Editor’s note: This is the second installment of “Deer Dilemma,” a WTOP series about the controversial deer hunt planned for Rock Creek Park.
WASHINGTON – Plans for a controversial deer hunt in Rock Creek Park have been put on hold for now as parties on both sides wait for the outcome of a federal lawsuit filed by the hunt’s opponents.
The hunt, the first since the park’s 1890 founding, aims to thin the herd throughout the next several years.
For residents living near Rock Creek Park, opinions are divided on whether or not the hunt should occur. Some say their plants and gardens have been destroyed by hungry deer.
“I remember my neighbor across the street would call saying, ‘The deer are eating your caladiums,’ and we used to have impatiens,” says Linda Crichlow White. “It’s like deer food. It was their breakfast, lunch and dinner.”
She and her husband Eric live off 16th Street Northwest on a street that dead-ends at the park.
They say problems with deer on their property peaked around 2006 and 2007, and they’ve since replaced their plants with more deer resistant ones.
WTOP’s Garden Editor Mike McGrath says deer have big appetites.
“Each deer eats about 6 pounds of vegetation a day. When that isn’t your azeleas, rhododendrons and arbor vitae, it tends to be native plants,” he says. “Some of the issues that people may not think about when they’re protecting the deer is they are a bigger threat to native plants surviving the next couple of decades than human habitation and exploitation and development.”
White and her husband raised the fence in their backyard from about 4 feet to 6 feet to try to keep deer out, but McGrath says that’s just not high enough.
“There are only two guaranteed ways to keep deer off your property,” he says. “One is to have a fence around your entire property that is 11 inches taller than Shaquille O’Neal, and that includes the driveway.”
“The only other thing that works even close to an 8-foot-tall fence is having a dog outside much of the time, on one of those invisible fencing systems,” he adds.
A few years ago, a fawn got stuck in a window well on the side of the Whites’ house. Eric created a ramp so the fawn could climb out.
But, despite the encounter, they think of the deer as a nuisance.
“If people wanted deer to roam around their lawns and what have you, they would live in a rural area,” Linda says. “I guess there are some people in the city who think they’re kind of cute.”
She says something needs to be done.
“The deer are a health problem, they bring more ticks, they cause car accidents, they definitely eat our vegetation,” she says.
Welcome back anytime
“We know that many people go to Rock Creek Park and delight in seeing the wild creatures of the forest,” says deer kill opponent Carol Grunewald. “Whether they be red fox or pileated woodpeckers or deer, people love to see these animals, they’re attached to them, they want to protect them, no one wants these deer killed.

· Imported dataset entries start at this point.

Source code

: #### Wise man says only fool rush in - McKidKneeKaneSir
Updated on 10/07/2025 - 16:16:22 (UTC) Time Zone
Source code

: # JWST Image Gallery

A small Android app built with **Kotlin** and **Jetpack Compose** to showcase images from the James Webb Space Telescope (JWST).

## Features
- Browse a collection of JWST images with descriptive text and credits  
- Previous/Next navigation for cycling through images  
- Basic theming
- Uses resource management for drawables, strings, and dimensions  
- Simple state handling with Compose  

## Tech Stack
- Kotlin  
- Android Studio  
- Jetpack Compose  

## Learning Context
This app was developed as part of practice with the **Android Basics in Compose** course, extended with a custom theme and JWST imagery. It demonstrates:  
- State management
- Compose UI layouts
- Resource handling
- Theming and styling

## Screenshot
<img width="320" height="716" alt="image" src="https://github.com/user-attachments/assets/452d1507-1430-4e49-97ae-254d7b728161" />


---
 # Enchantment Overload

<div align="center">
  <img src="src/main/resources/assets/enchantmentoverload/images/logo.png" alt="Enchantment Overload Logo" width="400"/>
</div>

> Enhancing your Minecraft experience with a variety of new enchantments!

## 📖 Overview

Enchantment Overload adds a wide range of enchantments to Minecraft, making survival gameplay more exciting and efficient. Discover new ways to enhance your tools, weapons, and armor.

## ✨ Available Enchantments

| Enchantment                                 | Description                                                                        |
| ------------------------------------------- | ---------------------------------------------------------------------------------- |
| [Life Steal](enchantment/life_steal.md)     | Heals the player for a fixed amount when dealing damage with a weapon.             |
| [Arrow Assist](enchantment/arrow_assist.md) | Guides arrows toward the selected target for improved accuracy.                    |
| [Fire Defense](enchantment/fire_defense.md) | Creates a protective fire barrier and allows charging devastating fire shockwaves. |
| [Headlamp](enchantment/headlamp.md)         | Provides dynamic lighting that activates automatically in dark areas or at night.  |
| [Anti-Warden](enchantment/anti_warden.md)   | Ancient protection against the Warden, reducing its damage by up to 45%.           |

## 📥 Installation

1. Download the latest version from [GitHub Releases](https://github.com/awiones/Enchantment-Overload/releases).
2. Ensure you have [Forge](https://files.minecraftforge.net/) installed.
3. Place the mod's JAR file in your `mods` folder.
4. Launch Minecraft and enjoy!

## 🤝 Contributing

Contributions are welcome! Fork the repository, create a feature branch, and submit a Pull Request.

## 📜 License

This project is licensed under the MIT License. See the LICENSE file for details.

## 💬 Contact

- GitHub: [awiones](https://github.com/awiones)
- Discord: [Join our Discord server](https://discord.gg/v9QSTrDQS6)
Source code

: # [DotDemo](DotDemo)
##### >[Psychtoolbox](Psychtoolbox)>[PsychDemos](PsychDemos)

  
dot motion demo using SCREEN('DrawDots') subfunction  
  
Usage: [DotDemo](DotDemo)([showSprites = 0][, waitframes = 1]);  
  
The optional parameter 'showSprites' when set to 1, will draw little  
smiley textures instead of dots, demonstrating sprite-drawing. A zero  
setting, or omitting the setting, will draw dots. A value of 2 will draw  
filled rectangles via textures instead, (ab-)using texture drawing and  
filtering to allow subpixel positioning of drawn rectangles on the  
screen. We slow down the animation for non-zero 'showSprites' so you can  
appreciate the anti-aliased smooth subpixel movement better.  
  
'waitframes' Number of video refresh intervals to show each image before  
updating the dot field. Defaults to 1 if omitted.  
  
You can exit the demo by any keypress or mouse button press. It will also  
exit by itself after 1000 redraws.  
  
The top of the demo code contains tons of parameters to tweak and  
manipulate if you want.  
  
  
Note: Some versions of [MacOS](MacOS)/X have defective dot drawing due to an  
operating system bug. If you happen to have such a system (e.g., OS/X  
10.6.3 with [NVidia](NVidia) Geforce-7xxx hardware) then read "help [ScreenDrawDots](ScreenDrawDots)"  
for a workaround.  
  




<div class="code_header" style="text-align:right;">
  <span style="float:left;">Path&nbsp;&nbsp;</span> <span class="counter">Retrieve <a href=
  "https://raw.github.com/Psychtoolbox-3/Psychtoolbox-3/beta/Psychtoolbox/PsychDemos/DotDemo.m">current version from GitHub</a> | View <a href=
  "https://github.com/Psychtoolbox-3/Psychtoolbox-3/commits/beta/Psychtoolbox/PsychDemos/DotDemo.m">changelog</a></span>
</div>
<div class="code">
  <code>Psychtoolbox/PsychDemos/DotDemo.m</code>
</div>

They don’t need to be killed.
Anne Barton, who like Grunewald lives near the intersection of Military Road and Nebraska Avenue in Northwest, is also a plaintiff in the lawsuit to stop the hunt.
In 2004, Barton and her husband had a doe living in their backyard.
“She gave birth to her single baby that year in our yard, and they stayed there for a number of weeks,” she says. “She would go every day — and I understand this is typical — she would go off and feed herself at various places, she’d go back to the park.”
“She’d cross Military Road and give me a heart attack, but the baby stayed here very still,” Barton says. “He never stood up or anything, except when his mother was there. So I took a lot of photos of them, and recently I painted a few pictures.”
Barton admits the deer devoured many of her plants, but says she’d welcome them back anytime.
Some of Barton’s neighbors even named the deer. Daisy was the mother and the fawn was Bambi.